Shell Script Fundamentals

Script Interpreter

The interpreter declaration must appear on the first line, starting with a shebang (#!):

#!/bin/bash

Different languages require different interpreters. The shebang tells the system which program to use for executing the script.

Comments

Comment lines use the hash symbol (#) anywhere except the first line. Comments can occupy full lines or appear after commands:

# This is a full-line comment
echo "Hello"  # Inline comment

Avoid using non-ASCII characters in comments for portability.

Script Execution Methods

bash script.sh       # Executes without requiring execute permissions
./script.sh          # Requires execute permission on the file
source script.sh     # Runs in current shell without spawning a subprocess

The first two methods spawn a child process—variables defined in child processes do not propagate to the parent shell. The source command executes the script within the current shell environment.
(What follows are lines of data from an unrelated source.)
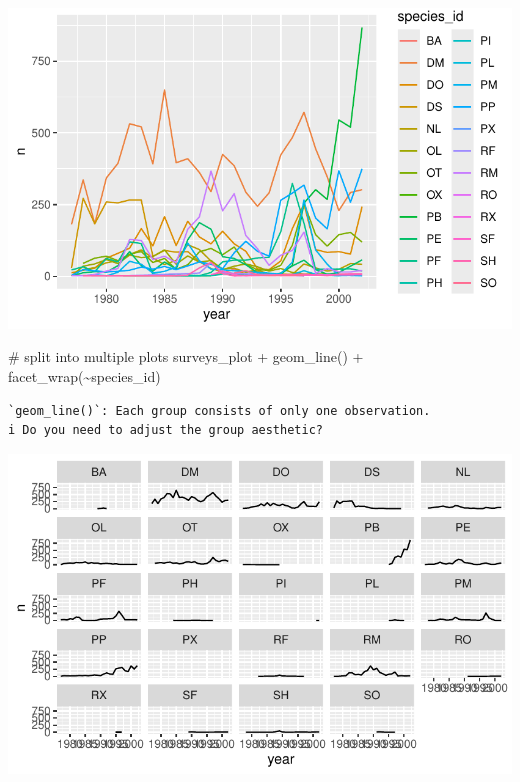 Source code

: \documentclass[
  letterpaper,
  DIV=11,
  numbers=noendperiod]{scrreprt}
\newenvironment{Shaded}{\begin{snugshade}}{\end{snugshade}}
\newcommand{\CommentTok}[1]{\textcolor[rgb]{0.37,0.37,0.37}{#1}}
\newcommand{\FunctionTok}[1]{\textcolor[rgb]{0.28,0.35,0.67}{#1}}
\newcommand{\NormalTok}[1]{\textcolor[rgb]{0.00,0.23,0.31}{#1}}
\newcommand{\SpecialCharTok}[1]{\textcolor[rgb]{0.37,0.37,0.37}{#1}}
\begin{document}
\includegraphics{src/notebooks/r_files/figure-pdf/unnamed-chunk-51-3.pdf}

\begin{Shaded}
\begin{Highlighting}[]
\CommentTok{\# split into multiple plots}
\NormalTok{surveys\_plot }\SpecialCharTok{+} \FunctionTok{geom\_line}\NormalTok{() }\SpecialCharTok{+} \FunctionTok{facet\_wrap}\NormalTok{(}\SpecialCharTok{\textasciitilde{}}\NormalTok{species\_id)}
\end{Highlighting}
\end{Shaded}

\begin{verbatim}
`geom_line()`: Each group consists of only one observation.
i Do you need to adjust the group aesthetic?
\end{verbatim}

\includegraphics{src/notebooks/r_files/figure-pdf/unnamed-chunk-51-4.pdf}
\end{document}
Shell Script Coding Standards

  • Declare the interpreter on the first line
  • Include version and copyright information at the top
  • Avoid non-ASCII characters in scripts
  • Use the .sh extension for script files
  • Store scripts in designated dircetories
  • Write paired symbols (quotes, brackets) completely before filling content
  • Ensure spaces around brackets: [ condition ]
  • Complete control structure syntax before adding logic
  • Use indentation consistently for readability

Quotation Usage

Quote Type Purpose
Double quotes Standard string definitions with variable interpolation
Single quotes Literal interpretation—content displays exactly as written
Backticks Command substitution (legacy syntax)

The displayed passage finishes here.